Former President Donald Trump speaks at an event in Asheville on Aug. 14, 2024. Cory Vaillancourt photo Former President Donald Trump speaks at an event in Asheville on Aug. 14, 2024. Cory Vaillancourt photo

At his Aug. 14 rally in Asheville — billed as an opportunity to deliver remarks on the economy — former President Donald Trump didn’t have much in the way of specifics, but he may have finally found his voice on the candidacy of Vice President Kamala Harris. 

For weeks, Trump has struggled to message effectively against Harris, who became the Democratic nominee for President on Aug. 5, when duly elected Dem delegates selected her after five days of online balloting.

Although Trump did start in on President Joe Biden, the presumed Dem nominee until a disastrous debate performance prompted his departure from the ticket, his focus quickly shifted to Harris, whom he called “not very smart.”  Trump mentioned Biden directly or indirectly 34 times but mentioned Harris at least 80 times.

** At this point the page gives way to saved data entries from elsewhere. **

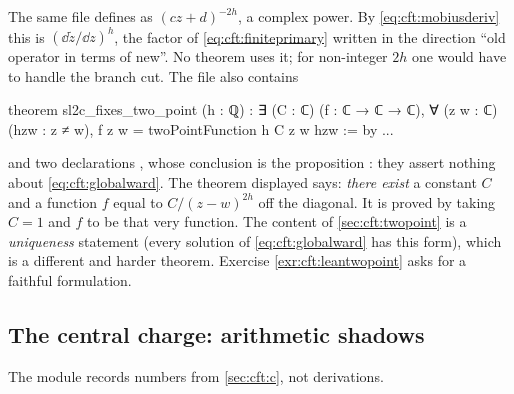 The same file defines  as $(cz+d)^{-2h}$, a complex power. By
\eqref{eq:cft:mobiusderiv} this is $(\dd\tilde z/\dd z)^{h}$, the factor of
\eqref{eq:cft:finiteprimary} written in the direction ``old operator in terms of new''. No theorem
uses it; for non-integer $2h$ one would have to handle the branch cut. The file also contains
\begin{leancode}
theorem sl2c_fixes_two_point (h : ℚ) :
    ∃ (C : ℂ) (f : ℂ → ℂ → ℂ), ∀ (z w : ℂ) (hzw : z ≠ w),
    f z w = twoPointFunction h C z w hzw := by ...
\end{leancode}
and two declarations , 
whose conclusion is the proposition : they assert nothing about
\eqref{eq:cft:globalward}. The theorem displayed says: \emph{there exist} a constant $C$ and a function $f$ equal to $C/(z-w)^{2h}$ off the
diagonal. It is proved by taking $C=1$ and $f$ to be that very function. The content of
\cref{sec:cft:twopoint} is a \emph{uniqueness} statement (every solution of
\eqref{eq:cft:globalward} has this form), which is a different and harder theorem. Exercise
\ref{exr:cft:leantwopoint} asks for a faithful formulation.

\subsection{The central charge: arithmetic shadows}

The module  records numbers from \cref{sec:cft:c}, not derivations.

“Everything Kamala Harris touches turns bad. It all turns bad. San Francisco was a great city. Now it’s unlivable,” Trump said. “California was a great state, now it’s unlivable. She breaks everything, just like she broke the border, broke our economy, but soon we are going to fix every single problem Kamala Harris and Joe Biden have created, and we are going to save our country.”

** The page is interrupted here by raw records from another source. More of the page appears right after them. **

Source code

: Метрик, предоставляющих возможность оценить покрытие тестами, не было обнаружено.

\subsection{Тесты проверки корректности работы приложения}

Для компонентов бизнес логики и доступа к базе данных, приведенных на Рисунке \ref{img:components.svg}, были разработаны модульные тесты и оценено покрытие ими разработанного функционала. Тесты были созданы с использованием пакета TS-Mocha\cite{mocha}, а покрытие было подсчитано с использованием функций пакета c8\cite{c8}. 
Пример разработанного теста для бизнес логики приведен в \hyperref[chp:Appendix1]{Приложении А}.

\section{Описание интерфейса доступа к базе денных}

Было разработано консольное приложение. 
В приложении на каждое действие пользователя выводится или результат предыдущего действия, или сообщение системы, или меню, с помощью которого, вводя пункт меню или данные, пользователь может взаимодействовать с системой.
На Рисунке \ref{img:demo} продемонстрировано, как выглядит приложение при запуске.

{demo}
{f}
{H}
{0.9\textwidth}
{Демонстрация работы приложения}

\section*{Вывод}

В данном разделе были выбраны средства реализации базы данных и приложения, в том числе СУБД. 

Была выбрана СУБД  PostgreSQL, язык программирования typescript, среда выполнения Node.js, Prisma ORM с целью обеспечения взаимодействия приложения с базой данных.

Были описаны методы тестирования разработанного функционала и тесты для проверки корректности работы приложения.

Harris may take some of the blame for San Francisco as the city’s district attorney from 2004 to 2011 and some of the blame for California as the state’s attorney general from 2011 to 2017, but Trump has complained about a broken border during and even before his lone term as president and has repeatedly mischaracterized Harris’ role as so-called “border czar.” 

On the economy, the Dow’s initial 2.6% drop on Aug. 5, something he’d called the “Kamala crash,” had been largely erased by the time Trump took the stage in Asheville. Two days later, Barron’s reported that the S&P, Dow and NASDAQ were all “wrapping up what looks like [their] best week of the year.”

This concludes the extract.